- _WHAT TO PRODUCE_: The full set of entries should be repeated without a single change.

[INFORMATION SUPPLIED — start]

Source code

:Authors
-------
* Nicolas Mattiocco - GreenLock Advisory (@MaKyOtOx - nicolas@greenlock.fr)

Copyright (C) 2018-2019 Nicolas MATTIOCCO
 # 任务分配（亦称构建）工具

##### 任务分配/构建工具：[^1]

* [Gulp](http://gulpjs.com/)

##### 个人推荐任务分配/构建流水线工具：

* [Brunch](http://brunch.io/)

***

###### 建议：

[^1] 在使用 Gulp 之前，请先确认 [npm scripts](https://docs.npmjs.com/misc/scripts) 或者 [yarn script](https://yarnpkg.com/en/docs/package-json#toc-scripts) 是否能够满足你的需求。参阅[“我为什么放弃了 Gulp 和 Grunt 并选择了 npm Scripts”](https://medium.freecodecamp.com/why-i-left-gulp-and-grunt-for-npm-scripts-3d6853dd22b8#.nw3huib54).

[INFORMATION SUPPLIED — finish]

- _EXERCISE ANSWER_:
Source code

:Authors
-------
* Nicolas Mattiocco - GreenLock Advisory (@MaKyOtOx - nicolas@greenlock.fr)

Copyright (C) 2018-2019 Nicolas MATTIOCCO
 # 任务分配（亦称构建）工具

##### 任务分配/构建工具：[^1]

* [Gulp](http://gulpjs.com/)

##### 个人推荐任务分配/构建流水线工具：

* [Brunch](http://brunch.io/)

***

###### 建议：

[^1] 在使用 Gulp 之前，请先确认 [npm scripts](https://docs.npmjs.com/misc/scripts) 或者 [yarn script](https://yarnpkg.com/en/docs/package-json#toc-scripts) 是否能够满足你的需求。参阅[“我为什么放弃了 Gulp 和 Grunt 并选择了 npm Scripts”](https://medium.freecodecamp.com/why-i-left-gulp-and-grunt-for-npm-scripts-3d6853dd22b8#.nw3huib54).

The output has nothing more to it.